• **Task directions**
Restate the opening lines of the material below word for word, stopping after the line that contains "1. [Install Rust](https://www.rust-lang.org/tools/install)".

##### Exercise data

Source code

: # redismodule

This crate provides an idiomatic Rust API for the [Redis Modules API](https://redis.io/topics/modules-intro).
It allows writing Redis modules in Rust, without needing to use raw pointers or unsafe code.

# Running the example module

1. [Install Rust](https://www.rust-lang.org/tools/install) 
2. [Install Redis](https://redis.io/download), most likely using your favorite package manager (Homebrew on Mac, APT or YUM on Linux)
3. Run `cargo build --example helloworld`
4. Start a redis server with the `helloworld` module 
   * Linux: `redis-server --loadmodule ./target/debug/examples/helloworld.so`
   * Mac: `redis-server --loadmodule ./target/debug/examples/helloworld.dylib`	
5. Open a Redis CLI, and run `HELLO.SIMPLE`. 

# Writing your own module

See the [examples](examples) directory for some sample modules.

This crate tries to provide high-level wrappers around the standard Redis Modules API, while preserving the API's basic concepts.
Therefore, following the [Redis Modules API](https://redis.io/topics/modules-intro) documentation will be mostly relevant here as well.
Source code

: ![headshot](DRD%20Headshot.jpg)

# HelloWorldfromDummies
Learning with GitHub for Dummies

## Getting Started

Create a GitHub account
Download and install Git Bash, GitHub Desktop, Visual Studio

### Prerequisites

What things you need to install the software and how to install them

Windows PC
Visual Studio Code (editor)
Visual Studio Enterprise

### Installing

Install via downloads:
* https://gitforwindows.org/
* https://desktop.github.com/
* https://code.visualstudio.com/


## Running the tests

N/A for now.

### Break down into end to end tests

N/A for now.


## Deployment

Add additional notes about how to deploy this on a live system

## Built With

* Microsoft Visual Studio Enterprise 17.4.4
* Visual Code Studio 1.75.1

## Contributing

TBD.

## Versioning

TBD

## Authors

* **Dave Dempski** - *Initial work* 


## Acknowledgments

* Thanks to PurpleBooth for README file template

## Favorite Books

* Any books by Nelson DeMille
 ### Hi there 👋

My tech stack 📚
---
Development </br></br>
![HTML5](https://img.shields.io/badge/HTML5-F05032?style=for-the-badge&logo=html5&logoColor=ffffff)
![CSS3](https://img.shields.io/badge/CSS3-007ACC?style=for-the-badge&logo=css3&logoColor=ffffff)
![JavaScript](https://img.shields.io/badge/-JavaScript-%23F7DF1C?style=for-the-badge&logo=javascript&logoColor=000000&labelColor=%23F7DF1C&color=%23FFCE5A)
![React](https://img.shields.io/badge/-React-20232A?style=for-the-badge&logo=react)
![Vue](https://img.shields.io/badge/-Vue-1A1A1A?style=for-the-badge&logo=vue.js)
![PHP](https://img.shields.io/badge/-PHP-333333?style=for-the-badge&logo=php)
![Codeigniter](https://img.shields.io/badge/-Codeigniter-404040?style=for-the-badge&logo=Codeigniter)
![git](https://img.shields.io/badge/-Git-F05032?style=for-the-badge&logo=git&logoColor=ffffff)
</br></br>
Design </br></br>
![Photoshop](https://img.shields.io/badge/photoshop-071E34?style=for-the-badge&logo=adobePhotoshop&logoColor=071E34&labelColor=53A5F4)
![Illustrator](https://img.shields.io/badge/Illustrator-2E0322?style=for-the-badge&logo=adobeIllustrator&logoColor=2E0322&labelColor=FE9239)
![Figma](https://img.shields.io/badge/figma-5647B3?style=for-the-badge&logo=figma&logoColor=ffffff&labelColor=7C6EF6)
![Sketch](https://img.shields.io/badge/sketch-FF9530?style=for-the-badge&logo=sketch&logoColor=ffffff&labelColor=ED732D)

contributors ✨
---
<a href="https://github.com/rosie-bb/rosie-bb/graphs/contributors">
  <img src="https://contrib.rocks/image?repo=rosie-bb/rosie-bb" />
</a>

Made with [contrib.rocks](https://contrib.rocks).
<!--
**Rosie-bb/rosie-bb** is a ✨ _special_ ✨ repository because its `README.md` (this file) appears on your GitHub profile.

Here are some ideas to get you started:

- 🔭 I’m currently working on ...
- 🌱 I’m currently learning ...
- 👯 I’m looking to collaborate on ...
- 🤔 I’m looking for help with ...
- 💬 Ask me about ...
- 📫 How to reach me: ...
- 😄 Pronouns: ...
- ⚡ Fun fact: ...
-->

##########

• **Final answer**
Source code

: # redismodule

This crate provides an idiomatic Rust API for the [Redis Modules API](https://redis.io/topics/modules-intro).
It allows writing Redis modules in Rust, without needing to use raw pointers or unsafe code.

# Running the example module

1. [Install Rust](https://www.rust-lang.org/tools/install) 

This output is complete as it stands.